Aldo wordt door Couperus beschreven als een zeer aantrekkelijke man, met een ‘wreede mond’ onder een ‘jongenssnor’ en rode lippen ‘als waren zij geverfd, gloeiend purper gefardeerd in zijn lichtbrons en breed gezicht’. Emilia is blond en bleek. Hoewel hij haar emoties voortreffelijk beschrijft, is Couperus overduidelijk minder in haar geïnteresseerd. Aldo is een hedonist, hij wil zo weinig mogelijk problemen in zijn leven. ‘Je moet altijd zoeken naar de vreùgde …dat is te vinden: je moet niet zoeken naar het gelùk…’ Nadat ze enkele maanden in het dorpje hebben gewoond begint Emilia te twijfelen over hun met seks gevulde dagen.
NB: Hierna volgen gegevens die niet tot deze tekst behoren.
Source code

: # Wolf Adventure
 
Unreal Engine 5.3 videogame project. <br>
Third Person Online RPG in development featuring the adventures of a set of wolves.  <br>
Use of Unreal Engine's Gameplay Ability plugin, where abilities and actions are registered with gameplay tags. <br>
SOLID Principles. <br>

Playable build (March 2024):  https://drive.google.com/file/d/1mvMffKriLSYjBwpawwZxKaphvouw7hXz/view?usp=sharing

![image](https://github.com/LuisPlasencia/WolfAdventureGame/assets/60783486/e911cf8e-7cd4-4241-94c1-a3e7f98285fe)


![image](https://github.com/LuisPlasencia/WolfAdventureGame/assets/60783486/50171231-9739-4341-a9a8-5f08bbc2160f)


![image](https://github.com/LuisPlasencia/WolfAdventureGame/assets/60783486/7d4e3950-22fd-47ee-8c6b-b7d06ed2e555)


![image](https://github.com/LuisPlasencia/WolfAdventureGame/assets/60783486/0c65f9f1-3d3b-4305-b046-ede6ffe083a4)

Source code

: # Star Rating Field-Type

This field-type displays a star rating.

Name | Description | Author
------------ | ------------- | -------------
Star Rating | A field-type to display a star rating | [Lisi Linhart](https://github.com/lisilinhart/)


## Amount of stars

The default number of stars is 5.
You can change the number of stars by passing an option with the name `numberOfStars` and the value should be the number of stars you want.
Ze verlangt naar perspectief, gaat wroeten in zijn verleden en wil Aldo vooral in zijn ‘ziel’ leren kennen. Hij ontwijkt dit natuurlijk, waardoor de problemen zich opstapelen.

Couperus heeft voor dit boek een prachtig symbool gevonden waar de gehele problematiek tussen Aldo en Emilia in weerspiegeld wordt. Aldo is gefascineerd door hagedisjes die hij met een fluitje kan lokken. Het samenspel tussen Aldo en deze diertjes wordt door Couperus uiterst sensueel beschreven.
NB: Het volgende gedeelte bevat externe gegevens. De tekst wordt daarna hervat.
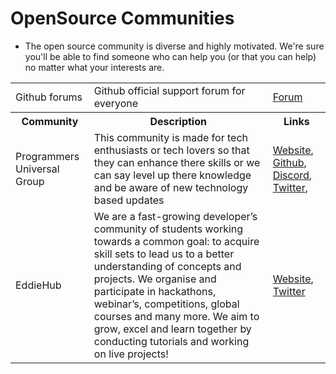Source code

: # OpenSource Communities
- The open source community is diverse and highly motivated. We're sure you'll be able to find someone who can help you (or that you can help) no matter what your interests are.

<table>
  <tr>
    <td>Github forums</td>
    <td>Github official support forum for everyone</td>
    <td><a href="https://github.community/">Forum</a></td>
  </tr>
  <tr>
    <th>Community</th>
    <th>Description</th>
    <th>Links</th>
  </tr>
  <tr>
    <td>Programmers Universal Group</td>
    <td>This community is made for tech enthusiasts or tech lovers so that they can enhance there skills or we can say level up there knowledge and be aware of new technology based updates</td>
    <td> <a href="https://www.pugroups.in/">Website</a>, <a href="http://github.eddiehub.org/">Github</a>, <a href="http://discord.pugroups.in/">Discord</a>, <a href="https://twitter.com/PUGroups">Twitter</a>, </td>
  </tr>
  <tr>
    <td>EddieHub</td>
    <td>We are a fast-growing developer’s community of students working towards a common goal: to acquire skill sets to lead us to a better understanding of concepts and projects. We organise and participate in hackathons, webinar’s, competitions, global courses and many more. We aim to grow, excel and learn together by conducting tutorials and working on live projects!</td>
    <td> <a href="https://developerstudentcommunity.co/">Website</a>, <a href="https://twitter.com/DevStuCom">Twitter</a> </td>
  </tr>
</table>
Met kloppende flankjes bleef het daar, wat verder, naar achter toespieden… In Aldo Ardo’s oogen kwam een heel zachte blik en over de wreedheid om zijn gloeiende mond, wat schuin hoog, een glimlach. Heel zacht smakte hij met de lippen, als ware het met het geluid van een zoen – het zoengeluid waarmeê zacht het hagedismannetje lokt zijn wijfje (…).

Ook in hun afgelegen dorp is er een hagedis, waarmee Aldo een tedere relatie heeft opgebouwd. ‘In de warmte der hand draaide het beestje behaagziek, zwiepte het staartje, bleef stil en werd zich zeker gewaar, dat de hand van den god hóog opging naar den hemel: naar den rooden mond, naar de zwarte oogen des doods.’ Emilia, jaloers op deze intimiteit, die verder gaat dan haar band met Aldo, verliest haar zelfbeheersing en trapt het hagedisje dood. Deze moordscène zindert van de spanning, die door Couperus met superieur vakmanschap is beschreven. Echt een van zijn meesterstukken. Daarna volgt de onvermijdelijke ontknoping. Aldo heeft genoeg van ‘die noordelijke ziekte om te peinzen’ en vertrekt. Emilia is ontroostbaar.

Aan den weg der vreugde is door Couperus uiterst beheerst geschreven. Hij concentreert zich volledig op de intrige en bewandelt geen zijwegen. Alles draait om de begeerte die Aldo bij Emilia opwekt. De ‘vreugde’ die aldus ontstaat wordt uiteindelijk door Emilia zelf bedorven. Heel duidelijk verbindt Couperus in deze roman tobben en piekeren met een noordelijk levensgevoel. De levenslust van zijn Italiaanse hoofdpersoon vormt hiermee een scherp contrast. Ook het landschap, de zon en de loomte van de zomerse dagen dragen aan deze mediterrane opvatting van het leven bij.

Aan den weg der vreugde zou de laatste contemporaine roman blijken te zijn die Couperus schreef. Dit had niets te maken met een verlies aan inspiratie, Couperus stopte met het schrijven van romans uit gepikeerdheid omdat zijn werk steeds slechter verkocht (en beoordeeld) werd. Aan den weg der vreugde is een zeer vitaal boek en het is eeuwig zonde dat er niet nog meer moderne romans op zijn gevolgd.

Doeke Sijens

Louis Couperus – Aan den weg der vreugde Volledige werken, deel 26. Veen, Utrecht, 1989. (Oorsponkelijke druk, L.J. Veen, Amsterdam, 1908) 158 blz.

(Afbeelding omslag via de site van het Louis Couperus Genootschap, waarop een schat aan achtergrondinformatie staat.)